Mathematics Throughout History

Math and Calendars in History

What is a problem with our modern calendar?

The modern calendar could use some small changes, such as making sure we don’t have to keep changing calendars each year (see below). But the real problem with the modern calendar isn’t the “human factor”; it’s nature. As our Earth orbits around the Sun, it wobbles like a spinning top in a process called precession. Because scientists can measure the planet’s movements more accurately now than in the past, they know that the wobble is increasing. This is because the tides caused by the pull of the Sun and Moon are slowing the Earth’s spin. And like a top, as the spinning slows, the wobble increases and the length of the year decreases.

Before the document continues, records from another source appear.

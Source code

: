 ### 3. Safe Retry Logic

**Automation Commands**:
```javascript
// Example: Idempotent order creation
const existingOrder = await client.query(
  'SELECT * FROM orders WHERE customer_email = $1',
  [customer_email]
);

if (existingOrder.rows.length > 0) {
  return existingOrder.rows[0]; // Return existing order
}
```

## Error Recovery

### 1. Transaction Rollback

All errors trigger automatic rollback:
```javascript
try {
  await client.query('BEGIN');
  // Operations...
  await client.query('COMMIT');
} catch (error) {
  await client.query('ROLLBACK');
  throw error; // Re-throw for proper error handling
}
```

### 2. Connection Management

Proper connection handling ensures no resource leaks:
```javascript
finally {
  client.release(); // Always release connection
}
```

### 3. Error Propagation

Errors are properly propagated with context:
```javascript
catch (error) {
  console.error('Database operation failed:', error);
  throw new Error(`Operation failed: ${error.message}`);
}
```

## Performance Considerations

What does this mean for our calendar? It is already known that our calendar and the length of a year were only off by 24 seconds (0.00028 days) in 1582—a very small discrepancy that will eventually be noticed. But when you add in the slowing down of the Earth’s rotation, it will make the year even shorter. In fact, since 1582, the year has decreased from 365.24222 days to 365.24219 days, or an actual decline of about 2.5 seconds.


The 2012 world calendar. Each year, the calendar is slightly different because there are 365 days in a year, which is not evenly divisible by the seven-day week. Also, every four years—leap years—there is an extra day in February.